6.3.   Antes de tratarmos de cada uma das três leis dos três estados, é necessário fazermos alguns comentários sobre a concepção de leis sociológicas, especialmente de algumas objeções a elas, a fim de limparmos o terreno

6.3.1.     É moda nas Ciências Sociais e na Filosofia, a partir de variadas concepções metafísicas, decretar que não existem leis nas ciências humanas, pois o ser humano seria “livre”:

6.3.1.1.           Segundo esses metafísicos, a afirmação de leis naturais próprias aos seres humanos negaria sua “liberdade”, ou melhor, nos termos caracteristicamente usados, as leis naturais humanas seriam “deterministas” e negariam o “livre arbítrio”

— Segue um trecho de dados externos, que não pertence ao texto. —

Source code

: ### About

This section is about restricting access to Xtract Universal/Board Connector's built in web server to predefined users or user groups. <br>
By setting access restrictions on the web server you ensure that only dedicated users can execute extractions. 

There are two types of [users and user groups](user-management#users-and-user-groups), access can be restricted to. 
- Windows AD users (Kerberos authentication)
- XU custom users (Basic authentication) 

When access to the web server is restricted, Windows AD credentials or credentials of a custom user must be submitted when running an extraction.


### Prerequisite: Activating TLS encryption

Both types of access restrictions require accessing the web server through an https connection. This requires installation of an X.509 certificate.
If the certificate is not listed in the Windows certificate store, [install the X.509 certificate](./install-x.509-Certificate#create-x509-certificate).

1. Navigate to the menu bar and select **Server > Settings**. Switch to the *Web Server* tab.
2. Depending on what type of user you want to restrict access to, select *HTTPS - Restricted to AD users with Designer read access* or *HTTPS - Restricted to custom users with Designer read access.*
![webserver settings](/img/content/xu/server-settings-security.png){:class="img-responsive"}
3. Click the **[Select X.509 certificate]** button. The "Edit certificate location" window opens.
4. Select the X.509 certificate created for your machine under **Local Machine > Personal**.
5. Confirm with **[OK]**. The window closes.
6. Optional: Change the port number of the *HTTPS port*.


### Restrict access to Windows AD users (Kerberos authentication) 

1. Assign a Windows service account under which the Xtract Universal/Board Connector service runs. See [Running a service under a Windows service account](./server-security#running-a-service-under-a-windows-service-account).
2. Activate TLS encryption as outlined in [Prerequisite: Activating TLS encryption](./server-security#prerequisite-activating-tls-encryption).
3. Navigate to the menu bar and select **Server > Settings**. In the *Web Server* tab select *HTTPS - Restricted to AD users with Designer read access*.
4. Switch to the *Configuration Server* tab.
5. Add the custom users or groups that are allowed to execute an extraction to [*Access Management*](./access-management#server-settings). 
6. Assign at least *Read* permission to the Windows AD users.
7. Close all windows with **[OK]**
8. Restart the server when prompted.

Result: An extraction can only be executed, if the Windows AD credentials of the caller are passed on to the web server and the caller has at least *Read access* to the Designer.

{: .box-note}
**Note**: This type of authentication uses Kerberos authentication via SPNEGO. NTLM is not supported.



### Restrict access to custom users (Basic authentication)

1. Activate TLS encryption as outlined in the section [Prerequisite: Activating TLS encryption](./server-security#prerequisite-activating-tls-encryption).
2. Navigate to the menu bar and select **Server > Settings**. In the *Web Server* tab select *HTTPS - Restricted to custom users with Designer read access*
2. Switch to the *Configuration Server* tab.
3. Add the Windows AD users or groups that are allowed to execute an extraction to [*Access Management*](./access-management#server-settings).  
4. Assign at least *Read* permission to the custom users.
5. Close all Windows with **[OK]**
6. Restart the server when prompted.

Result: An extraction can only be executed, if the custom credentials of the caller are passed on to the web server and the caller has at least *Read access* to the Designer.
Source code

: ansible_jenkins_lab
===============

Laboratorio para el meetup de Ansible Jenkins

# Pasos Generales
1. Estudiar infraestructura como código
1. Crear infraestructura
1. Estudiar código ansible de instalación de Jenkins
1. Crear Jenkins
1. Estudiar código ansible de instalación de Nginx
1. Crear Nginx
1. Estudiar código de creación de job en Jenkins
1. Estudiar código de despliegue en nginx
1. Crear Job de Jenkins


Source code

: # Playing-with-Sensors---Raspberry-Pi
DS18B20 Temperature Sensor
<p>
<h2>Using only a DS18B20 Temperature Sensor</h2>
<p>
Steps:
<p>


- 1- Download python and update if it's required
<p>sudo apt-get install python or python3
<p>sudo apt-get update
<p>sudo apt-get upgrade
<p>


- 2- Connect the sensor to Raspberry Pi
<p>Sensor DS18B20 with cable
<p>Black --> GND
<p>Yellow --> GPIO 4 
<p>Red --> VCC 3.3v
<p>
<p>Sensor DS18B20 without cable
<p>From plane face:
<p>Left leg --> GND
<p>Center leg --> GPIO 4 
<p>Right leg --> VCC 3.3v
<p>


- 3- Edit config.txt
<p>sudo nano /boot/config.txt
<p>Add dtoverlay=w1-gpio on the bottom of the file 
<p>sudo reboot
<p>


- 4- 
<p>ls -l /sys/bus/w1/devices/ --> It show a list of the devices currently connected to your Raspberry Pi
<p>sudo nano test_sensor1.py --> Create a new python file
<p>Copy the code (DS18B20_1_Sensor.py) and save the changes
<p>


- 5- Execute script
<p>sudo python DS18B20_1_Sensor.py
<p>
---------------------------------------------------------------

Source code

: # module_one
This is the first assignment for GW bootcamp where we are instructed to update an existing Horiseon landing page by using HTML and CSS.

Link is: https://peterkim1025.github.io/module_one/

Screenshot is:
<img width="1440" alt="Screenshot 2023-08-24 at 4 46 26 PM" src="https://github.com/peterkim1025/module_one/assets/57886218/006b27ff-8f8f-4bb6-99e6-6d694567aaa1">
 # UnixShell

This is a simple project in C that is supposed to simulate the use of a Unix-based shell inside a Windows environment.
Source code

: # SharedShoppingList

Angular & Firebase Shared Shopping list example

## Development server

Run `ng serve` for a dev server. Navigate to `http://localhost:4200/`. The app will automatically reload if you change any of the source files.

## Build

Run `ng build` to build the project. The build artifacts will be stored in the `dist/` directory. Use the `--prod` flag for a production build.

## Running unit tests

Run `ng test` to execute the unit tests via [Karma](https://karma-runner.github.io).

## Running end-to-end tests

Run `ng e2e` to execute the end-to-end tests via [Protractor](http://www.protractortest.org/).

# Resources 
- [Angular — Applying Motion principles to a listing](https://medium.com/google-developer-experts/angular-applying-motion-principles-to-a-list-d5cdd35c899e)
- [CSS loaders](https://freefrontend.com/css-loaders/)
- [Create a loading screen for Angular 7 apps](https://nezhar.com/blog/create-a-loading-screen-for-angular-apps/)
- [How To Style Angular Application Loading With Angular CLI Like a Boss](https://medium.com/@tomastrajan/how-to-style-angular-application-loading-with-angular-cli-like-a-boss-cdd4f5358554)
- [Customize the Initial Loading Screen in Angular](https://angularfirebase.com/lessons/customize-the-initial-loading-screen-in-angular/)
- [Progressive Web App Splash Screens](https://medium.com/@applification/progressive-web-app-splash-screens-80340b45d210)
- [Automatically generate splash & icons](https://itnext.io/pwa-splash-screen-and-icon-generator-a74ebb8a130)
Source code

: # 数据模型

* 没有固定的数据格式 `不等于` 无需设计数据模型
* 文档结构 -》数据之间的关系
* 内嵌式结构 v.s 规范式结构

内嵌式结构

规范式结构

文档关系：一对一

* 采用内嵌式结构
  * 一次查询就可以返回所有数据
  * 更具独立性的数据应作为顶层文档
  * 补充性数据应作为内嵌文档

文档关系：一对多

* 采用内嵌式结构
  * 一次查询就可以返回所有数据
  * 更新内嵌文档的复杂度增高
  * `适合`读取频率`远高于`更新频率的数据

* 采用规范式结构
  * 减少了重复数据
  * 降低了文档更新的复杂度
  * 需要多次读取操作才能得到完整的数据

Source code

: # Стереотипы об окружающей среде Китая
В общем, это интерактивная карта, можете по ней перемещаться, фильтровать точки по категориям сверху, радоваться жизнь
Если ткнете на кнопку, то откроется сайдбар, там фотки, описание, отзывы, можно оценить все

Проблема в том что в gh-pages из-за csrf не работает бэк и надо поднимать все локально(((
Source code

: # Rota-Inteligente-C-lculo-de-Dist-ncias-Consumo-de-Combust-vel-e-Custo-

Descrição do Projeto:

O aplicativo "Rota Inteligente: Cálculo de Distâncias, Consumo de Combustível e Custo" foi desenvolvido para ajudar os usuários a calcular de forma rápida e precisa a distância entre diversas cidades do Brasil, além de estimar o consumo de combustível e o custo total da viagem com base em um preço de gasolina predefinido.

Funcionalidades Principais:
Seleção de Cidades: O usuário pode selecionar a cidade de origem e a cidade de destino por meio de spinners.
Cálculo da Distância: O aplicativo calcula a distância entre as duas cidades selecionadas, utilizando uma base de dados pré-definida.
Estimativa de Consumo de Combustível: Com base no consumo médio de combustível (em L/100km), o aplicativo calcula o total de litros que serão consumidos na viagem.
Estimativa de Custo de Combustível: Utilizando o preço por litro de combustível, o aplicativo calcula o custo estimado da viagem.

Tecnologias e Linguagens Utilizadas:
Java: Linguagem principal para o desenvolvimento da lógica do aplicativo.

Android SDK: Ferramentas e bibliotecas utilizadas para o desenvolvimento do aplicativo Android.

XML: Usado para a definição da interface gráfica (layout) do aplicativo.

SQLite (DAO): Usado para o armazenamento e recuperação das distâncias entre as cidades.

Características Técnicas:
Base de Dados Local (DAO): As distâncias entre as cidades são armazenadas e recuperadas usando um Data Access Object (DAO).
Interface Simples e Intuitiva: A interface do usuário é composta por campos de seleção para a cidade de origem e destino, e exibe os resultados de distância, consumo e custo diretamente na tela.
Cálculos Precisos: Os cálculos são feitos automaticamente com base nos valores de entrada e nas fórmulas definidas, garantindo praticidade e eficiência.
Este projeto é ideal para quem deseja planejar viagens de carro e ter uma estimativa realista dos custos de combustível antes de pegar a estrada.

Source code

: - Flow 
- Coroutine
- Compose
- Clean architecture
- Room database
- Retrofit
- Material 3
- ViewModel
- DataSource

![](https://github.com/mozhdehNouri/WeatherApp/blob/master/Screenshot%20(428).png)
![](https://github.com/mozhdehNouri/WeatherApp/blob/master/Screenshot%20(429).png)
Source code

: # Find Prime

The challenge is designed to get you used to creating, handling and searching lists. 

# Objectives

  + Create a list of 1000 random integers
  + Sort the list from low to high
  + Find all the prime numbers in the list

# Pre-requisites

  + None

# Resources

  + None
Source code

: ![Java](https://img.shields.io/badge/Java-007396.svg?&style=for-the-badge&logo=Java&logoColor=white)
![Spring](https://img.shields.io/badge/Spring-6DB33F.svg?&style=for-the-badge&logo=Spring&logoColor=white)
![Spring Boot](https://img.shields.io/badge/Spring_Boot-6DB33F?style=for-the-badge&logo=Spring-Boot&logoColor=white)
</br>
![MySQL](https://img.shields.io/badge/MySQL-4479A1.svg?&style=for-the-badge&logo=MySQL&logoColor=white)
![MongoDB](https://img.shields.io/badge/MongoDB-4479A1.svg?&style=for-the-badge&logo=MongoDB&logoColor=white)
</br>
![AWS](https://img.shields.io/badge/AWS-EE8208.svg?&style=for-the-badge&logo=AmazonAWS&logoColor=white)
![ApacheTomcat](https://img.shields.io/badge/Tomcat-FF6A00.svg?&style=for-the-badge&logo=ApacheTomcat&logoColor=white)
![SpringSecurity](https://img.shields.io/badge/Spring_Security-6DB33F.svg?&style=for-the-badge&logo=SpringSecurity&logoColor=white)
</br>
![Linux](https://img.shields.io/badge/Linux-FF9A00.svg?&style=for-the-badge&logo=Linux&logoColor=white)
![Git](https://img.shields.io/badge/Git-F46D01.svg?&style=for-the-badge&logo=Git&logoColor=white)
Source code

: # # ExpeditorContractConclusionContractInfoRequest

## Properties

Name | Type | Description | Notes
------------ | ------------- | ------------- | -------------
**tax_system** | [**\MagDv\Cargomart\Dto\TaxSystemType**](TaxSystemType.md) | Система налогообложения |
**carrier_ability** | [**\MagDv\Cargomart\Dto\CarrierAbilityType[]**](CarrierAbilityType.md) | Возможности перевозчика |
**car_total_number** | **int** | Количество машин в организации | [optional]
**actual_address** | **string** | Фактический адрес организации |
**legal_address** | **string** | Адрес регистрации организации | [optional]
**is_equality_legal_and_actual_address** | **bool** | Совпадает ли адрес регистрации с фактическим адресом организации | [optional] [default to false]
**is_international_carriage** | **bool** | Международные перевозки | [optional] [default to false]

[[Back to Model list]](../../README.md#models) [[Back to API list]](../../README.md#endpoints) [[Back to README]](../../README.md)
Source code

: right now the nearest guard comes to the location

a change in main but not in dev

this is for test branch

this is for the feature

6.3.1.2.           Evidentemente, o Positivismo afirma a liberdade humana, bem como a dignidade; entretanto, os termos e os raciocínios metafísicos são profundamente equivocados e daninhos

6.3.2.     As críticas metafísicas baseiam-se em uma série de equívocos e erros, ainda que por vezes se baseiem em uma preocupação (mística) com a dignidade humana

6.3.2.1.           O primeiro erro é o de conceber que estar submetido a constrangimentos e obedecer a regularidades impede a liberdade humana: ora, seja como ausência de obstáculos, seja como possibilidade efetiva de escolhas, as leis naturais não “impedem” nossa liberdade, embora com certeza condicionem e limitem-na

6.3.2.2.           Na verdade, bem vistas as coisas, as vidas de todos nós apresentam obstáculos e limitações, alguns contornáveis, outros irremovíveis: nem por isso se fala, com propriedade, a sério, em “ausência de liberdade”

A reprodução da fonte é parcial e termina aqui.